> **ACTIVITY**
Copy each line of the entries that includes the word "Smart".

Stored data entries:
▽

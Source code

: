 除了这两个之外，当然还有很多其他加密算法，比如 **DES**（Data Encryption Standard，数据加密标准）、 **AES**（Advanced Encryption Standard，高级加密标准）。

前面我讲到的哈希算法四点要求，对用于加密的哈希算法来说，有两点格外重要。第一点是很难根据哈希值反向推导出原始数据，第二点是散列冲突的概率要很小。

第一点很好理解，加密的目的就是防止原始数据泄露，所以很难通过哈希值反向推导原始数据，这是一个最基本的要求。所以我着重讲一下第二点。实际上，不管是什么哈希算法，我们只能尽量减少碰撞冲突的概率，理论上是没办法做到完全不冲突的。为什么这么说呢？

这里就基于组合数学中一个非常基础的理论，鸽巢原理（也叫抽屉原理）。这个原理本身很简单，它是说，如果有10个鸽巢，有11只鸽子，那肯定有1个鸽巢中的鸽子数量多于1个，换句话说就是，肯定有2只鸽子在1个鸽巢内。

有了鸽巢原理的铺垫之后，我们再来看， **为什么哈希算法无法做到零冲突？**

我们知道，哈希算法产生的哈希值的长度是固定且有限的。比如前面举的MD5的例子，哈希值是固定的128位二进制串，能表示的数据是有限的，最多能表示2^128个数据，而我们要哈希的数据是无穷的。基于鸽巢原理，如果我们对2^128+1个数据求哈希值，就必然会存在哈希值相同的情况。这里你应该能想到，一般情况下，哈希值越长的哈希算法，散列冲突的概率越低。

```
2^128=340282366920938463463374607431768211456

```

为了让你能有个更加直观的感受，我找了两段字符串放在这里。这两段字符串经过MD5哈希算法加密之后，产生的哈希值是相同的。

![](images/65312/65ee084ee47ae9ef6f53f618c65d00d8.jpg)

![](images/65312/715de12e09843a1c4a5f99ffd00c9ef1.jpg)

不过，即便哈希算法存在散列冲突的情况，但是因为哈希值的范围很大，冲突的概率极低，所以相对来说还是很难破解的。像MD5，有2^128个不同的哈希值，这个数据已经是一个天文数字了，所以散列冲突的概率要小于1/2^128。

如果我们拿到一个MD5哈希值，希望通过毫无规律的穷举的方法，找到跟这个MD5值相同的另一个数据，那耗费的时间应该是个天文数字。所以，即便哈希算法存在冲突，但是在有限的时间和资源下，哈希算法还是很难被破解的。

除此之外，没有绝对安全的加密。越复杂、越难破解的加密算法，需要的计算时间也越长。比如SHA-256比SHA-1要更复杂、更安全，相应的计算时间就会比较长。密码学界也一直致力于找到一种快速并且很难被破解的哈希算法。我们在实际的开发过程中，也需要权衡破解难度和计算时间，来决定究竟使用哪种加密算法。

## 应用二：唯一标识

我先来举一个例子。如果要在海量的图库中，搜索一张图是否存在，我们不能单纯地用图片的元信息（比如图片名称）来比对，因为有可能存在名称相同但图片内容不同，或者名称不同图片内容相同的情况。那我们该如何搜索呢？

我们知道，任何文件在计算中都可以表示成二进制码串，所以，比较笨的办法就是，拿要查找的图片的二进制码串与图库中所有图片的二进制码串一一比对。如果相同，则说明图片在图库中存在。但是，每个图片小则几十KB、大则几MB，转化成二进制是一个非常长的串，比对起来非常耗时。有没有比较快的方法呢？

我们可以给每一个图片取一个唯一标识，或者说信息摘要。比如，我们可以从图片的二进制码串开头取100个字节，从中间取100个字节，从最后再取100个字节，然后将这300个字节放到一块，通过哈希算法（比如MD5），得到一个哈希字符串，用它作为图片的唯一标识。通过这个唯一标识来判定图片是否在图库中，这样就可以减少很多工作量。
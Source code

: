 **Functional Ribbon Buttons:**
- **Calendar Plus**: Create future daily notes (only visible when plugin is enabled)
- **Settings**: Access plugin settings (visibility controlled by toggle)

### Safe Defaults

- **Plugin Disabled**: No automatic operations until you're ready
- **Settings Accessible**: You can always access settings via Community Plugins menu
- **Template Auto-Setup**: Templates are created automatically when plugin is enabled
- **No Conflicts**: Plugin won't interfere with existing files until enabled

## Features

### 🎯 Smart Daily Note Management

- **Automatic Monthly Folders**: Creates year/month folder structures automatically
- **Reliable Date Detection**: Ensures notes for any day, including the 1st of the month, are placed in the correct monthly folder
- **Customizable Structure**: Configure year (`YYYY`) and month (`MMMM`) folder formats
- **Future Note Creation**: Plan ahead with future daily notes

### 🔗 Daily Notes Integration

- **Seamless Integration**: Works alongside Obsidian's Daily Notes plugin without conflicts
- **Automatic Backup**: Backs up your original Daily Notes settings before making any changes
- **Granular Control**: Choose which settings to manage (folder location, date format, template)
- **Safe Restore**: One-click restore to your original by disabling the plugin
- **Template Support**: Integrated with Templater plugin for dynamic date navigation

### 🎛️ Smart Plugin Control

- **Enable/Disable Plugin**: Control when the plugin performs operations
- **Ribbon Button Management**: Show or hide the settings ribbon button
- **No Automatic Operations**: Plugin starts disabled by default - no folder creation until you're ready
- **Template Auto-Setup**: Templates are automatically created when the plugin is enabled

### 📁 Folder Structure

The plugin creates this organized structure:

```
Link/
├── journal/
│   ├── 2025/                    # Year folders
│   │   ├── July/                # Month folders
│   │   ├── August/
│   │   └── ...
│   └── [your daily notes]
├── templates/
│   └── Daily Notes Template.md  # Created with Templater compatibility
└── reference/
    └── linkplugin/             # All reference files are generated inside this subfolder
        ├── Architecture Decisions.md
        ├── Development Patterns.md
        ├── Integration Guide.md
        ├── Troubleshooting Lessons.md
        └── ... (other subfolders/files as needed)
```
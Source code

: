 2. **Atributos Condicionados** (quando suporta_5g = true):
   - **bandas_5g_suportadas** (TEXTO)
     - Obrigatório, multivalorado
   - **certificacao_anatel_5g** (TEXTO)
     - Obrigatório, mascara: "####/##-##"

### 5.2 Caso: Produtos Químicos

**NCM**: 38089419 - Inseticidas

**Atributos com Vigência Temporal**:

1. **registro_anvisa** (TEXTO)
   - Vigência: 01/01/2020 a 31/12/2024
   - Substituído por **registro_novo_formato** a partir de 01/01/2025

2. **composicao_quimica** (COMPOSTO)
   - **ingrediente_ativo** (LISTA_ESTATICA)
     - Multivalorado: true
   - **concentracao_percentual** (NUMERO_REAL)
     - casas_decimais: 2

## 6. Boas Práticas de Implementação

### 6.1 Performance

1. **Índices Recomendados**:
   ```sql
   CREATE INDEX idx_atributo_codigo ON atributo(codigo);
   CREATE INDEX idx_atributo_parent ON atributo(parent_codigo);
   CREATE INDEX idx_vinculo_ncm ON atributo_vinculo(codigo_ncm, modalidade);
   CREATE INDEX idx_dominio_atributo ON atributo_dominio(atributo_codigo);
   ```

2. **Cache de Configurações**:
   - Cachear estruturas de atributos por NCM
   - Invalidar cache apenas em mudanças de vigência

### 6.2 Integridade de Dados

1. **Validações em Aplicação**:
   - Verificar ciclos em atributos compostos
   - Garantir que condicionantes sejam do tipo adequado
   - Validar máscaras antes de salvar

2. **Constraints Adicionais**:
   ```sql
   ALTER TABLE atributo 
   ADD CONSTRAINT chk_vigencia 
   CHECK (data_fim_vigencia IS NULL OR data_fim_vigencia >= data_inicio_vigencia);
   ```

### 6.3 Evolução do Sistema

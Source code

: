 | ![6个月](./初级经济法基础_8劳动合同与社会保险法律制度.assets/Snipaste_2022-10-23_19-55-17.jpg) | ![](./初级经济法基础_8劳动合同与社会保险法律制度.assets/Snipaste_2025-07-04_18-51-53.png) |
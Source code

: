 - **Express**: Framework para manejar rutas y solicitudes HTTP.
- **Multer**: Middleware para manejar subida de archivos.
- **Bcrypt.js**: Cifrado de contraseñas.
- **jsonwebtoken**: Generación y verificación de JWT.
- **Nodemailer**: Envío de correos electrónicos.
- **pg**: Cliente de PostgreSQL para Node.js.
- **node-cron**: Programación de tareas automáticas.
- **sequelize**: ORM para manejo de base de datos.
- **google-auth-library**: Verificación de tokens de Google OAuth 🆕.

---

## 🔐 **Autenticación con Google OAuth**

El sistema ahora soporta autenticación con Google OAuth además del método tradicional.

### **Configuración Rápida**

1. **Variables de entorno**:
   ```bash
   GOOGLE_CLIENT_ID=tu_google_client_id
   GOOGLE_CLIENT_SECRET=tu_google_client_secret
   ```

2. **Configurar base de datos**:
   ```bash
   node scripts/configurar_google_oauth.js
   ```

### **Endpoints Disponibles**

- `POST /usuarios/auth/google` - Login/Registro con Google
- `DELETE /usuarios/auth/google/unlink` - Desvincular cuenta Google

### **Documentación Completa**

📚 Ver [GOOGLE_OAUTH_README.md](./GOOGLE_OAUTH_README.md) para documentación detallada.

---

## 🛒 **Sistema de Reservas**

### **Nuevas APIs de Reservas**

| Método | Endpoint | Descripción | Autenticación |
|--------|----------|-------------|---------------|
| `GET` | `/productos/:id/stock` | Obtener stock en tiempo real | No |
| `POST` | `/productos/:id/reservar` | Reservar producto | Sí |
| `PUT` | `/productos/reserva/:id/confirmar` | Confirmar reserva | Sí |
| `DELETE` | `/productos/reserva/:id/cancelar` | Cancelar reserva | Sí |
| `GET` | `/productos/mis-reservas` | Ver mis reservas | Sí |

△

> **RESULT**
### 🎯 Smart Daily Note Management
### 🎛️ Smart Plugin Control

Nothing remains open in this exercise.